Operating as a hidden site on the Tor privacy network, all transactions on Silk Road were made anonymously using bitcoin. While the marketplace sold a variety of products, it was known for the sale of illegal drugs. During its short lifespan, Silk Road was highly profitable with over 100,000 buyers and an estimated $200 million in sales.
The site was created and operated by Ross Ulbricht, who used the pseudonym Dread Pirate Roberts (DPR). Ulbricht’s identity was discovered in 2013 and he was subsequently arrested by the FBI. The site was shut down and 144,000 bitcoin were seized by the government, with further bitcoin reclaimed in later years. Ulbricht was convicted of multiple drug trafficking and money laundering offenses and given a sentence of life imprisonment without the possibility of parole.
Silk Road holds a complex place in Bitcoin’s history. While it marked the first time a cryptocurrency was used as a means of exchange in a global marketplace, it made both lawmakers and the public associate Bitcoin with crime, an image that still resonates today.
Creation of Silk Road Marketplace
Silk Road was the brainchild of Ross Ulbricht, an amateur programmer and entrepreneur. Ulbricht had the idea for a marketplace where users can buy and sell products anonymously without the oversight of the government or a central bank, concepts that he thought adhered to his libertarian beliefs.
Ulbricht believed that people have the right to freely offer goods and services in the open market.
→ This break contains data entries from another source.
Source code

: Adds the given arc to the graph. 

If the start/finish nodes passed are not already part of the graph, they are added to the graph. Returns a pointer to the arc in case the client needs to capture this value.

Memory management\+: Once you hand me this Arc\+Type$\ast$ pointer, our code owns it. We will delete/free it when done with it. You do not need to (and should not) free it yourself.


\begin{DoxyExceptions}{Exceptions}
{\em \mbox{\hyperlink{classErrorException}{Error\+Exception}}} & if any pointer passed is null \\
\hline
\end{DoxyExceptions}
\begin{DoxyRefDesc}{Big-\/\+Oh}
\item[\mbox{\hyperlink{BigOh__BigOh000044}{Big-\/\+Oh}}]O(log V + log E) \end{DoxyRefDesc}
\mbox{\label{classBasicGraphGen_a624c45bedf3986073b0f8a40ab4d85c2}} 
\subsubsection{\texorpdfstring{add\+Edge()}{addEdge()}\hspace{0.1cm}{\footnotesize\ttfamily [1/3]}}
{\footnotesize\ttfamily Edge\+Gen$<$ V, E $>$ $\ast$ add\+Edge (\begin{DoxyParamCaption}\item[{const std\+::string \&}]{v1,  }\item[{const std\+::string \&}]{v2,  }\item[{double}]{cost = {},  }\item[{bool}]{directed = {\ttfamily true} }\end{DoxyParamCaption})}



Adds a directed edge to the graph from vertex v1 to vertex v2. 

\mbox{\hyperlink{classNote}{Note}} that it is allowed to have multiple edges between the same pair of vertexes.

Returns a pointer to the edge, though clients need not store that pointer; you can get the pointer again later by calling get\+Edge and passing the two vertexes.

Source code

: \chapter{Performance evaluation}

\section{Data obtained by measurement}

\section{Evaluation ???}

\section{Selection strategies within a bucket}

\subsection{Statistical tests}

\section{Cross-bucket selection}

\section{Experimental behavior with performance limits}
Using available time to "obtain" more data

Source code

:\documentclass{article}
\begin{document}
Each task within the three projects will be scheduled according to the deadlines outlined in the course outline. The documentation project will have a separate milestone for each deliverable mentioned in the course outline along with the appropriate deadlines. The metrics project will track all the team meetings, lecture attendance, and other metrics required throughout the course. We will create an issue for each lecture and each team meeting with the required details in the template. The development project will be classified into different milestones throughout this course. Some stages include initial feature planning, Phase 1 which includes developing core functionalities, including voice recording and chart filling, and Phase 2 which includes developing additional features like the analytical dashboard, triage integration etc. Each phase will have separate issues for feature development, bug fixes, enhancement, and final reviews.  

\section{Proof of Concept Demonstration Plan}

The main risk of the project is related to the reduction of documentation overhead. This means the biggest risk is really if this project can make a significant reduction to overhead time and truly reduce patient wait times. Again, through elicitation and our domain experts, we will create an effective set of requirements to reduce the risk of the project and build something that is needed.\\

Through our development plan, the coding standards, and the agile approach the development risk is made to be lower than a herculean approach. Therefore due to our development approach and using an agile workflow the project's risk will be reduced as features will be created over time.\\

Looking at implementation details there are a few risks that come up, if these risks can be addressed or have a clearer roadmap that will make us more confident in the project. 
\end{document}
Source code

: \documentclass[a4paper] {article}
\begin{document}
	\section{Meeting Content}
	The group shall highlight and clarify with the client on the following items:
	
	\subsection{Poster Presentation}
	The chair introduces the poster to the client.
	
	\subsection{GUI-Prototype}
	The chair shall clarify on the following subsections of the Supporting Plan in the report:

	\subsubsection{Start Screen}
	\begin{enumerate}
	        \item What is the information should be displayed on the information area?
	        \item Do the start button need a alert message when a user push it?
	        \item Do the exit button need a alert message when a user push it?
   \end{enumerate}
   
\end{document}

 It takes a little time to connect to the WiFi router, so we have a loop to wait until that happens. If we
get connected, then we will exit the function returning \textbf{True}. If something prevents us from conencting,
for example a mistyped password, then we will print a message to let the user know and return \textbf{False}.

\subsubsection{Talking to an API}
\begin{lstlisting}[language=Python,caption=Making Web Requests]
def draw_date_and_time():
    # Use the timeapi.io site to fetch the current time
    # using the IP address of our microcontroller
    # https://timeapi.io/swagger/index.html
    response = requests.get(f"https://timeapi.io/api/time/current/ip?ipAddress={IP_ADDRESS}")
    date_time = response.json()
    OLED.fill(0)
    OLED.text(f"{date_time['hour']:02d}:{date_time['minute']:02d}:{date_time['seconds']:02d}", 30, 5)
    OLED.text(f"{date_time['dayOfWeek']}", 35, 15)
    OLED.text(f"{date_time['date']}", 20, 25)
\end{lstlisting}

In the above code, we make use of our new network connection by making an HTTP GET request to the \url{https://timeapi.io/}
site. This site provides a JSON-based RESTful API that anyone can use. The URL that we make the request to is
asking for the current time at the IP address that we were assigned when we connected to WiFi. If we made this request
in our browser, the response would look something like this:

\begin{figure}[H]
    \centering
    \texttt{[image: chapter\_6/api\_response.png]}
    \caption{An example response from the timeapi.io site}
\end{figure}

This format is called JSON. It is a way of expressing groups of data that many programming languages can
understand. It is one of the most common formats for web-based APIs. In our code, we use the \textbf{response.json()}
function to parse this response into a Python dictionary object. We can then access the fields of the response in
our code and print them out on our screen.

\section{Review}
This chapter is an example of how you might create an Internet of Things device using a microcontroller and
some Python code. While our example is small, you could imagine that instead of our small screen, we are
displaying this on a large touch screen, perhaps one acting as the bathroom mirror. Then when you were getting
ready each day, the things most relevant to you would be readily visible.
Like many libertarians, Ulbricht viewed drug use as a personal choice and thought that legalizing drugs would result in a higher quality product which would protect users.
The Silk Road Marketplace launched in 2011, and started with Ulbricht selling psychedelic mushrooms that he grew himself. The name “Silk Road” came from the historic Eurasian trade route that operated during the second century BCE until the mid-15th century.
The marketplace grew quickly, with over a thousand registered users in the first two months. The userbase continued to expand after Gawker, an online gossip publication, wrote an in-depth article titled, “The Underground Website Where You Can Buy Any Drug Imaginable,” a few months later.
Silk Road was run on the Tor network, an open-source, volunteer-operated privacy network. The technology was initially created in the mid 1990’s by the US Navy to relay sensitive government communications and was later released to the public under a free license.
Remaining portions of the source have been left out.